▸ **Working data**:
/---

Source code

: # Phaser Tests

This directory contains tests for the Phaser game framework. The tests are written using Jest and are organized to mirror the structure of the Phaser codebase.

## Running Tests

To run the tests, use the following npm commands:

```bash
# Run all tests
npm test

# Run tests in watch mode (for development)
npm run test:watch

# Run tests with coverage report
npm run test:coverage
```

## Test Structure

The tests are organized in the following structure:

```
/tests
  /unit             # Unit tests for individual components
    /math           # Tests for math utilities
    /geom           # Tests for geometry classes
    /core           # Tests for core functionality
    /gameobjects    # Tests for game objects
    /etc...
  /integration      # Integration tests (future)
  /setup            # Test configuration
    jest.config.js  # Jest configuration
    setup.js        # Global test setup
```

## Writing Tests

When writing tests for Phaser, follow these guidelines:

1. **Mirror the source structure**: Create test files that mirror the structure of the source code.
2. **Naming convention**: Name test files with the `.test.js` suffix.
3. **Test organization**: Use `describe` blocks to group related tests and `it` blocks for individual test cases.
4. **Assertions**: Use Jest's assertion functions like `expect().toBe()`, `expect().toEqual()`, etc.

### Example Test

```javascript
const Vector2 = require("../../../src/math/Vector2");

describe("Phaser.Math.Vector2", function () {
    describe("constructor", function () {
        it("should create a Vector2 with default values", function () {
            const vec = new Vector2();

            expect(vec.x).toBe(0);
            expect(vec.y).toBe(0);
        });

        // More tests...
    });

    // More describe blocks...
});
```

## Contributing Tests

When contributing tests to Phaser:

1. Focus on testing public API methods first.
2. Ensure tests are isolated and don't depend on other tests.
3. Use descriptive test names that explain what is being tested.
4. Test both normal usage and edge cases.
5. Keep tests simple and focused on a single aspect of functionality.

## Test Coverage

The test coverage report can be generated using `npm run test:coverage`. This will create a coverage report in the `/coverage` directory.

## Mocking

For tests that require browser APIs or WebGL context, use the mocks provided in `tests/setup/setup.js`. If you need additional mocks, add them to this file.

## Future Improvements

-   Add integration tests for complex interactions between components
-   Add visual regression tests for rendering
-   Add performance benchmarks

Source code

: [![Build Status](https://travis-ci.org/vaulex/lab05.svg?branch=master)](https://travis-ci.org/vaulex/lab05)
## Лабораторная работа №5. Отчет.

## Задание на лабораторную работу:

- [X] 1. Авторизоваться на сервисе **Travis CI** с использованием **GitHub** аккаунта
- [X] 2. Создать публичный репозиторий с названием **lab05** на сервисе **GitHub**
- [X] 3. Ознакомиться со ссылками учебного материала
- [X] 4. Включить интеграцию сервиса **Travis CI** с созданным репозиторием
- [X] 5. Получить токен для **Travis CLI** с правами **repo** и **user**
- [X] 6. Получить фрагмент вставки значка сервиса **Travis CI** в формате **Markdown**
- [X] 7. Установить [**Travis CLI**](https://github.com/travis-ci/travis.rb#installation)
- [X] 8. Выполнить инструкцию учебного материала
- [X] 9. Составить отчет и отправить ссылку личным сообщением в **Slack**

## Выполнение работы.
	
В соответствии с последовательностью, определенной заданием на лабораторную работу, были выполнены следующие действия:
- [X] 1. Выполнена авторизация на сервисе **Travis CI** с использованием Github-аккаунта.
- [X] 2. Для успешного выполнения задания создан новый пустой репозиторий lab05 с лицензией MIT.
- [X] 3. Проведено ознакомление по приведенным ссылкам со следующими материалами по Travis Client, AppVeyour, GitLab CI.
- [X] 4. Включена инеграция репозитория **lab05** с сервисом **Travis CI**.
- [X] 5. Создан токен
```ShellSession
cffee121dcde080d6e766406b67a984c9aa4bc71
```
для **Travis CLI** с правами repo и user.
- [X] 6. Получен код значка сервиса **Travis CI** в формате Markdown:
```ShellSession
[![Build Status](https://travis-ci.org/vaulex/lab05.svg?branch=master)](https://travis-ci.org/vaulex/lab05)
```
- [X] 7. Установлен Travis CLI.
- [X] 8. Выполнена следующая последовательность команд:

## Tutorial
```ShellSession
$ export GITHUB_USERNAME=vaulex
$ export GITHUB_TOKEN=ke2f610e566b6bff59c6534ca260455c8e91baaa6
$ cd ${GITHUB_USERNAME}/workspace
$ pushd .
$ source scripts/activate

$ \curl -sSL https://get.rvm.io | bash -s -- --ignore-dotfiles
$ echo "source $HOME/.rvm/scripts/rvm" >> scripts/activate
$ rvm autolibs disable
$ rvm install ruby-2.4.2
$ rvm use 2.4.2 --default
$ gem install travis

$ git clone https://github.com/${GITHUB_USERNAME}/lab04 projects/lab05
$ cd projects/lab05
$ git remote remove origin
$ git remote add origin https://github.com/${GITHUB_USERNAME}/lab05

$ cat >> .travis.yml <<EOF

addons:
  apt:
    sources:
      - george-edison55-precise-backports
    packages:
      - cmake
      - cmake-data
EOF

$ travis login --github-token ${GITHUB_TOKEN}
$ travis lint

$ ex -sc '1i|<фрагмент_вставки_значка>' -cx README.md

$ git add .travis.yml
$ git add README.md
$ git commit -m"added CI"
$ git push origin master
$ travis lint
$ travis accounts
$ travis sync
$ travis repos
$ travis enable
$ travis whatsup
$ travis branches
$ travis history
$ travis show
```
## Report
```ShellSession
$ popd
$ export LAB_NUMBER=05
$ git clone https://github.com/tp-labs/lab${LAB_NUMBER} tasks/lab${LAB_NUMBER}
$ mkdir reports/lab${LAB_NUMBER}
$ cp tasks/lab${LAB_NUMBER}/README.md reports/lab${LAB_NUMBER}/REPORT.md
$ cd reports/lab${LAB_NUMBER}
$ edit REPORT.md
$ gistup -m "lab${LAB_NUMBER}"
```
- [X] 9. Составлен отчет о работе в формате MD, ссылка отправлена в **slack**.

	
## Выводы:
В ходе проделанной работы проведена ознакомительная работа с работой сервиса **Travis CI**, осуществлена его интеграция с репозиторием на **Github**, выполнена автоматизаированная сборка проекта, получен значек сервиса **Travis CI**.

\---

▸ **What you have to do**:
Return, word for word, the lines of the data above from the line with "1. **Mirror the" through the line with "1. Focus on testing public API methods first.", inclusive.

▸ **Answer box**:
1. **Mirror the source structure**: Create test files that mirror the structure of the source code.
2. **Naming convention**: Name test files with the `.test.js` suffix.
3. **Test organization**: Use `describe` blocks to group related tests and `it` blocks for individual test cases.
4. **Assertions**: Use Jest's assertion functions like `expect().toBe()`, `expect().toEqual()`, etc.

### Example Test

```javascript
const Vector2 = require("../../../src/math/Vector2");

describe("Phaser.Math.Vector2", function () {
    describe("constructor", function () {
        it("should create a Vector2 with default values", function () {
            const vec = new Vector2();

            expect(vec.x).toBe(0);
            expect(vec.y).toBe(0);
        });

        // More tests...
    });

    // More describe blocks...
});
```

## Contributing Tests

When contributing tests to Phaser:

1. Focus on testing public API methods first.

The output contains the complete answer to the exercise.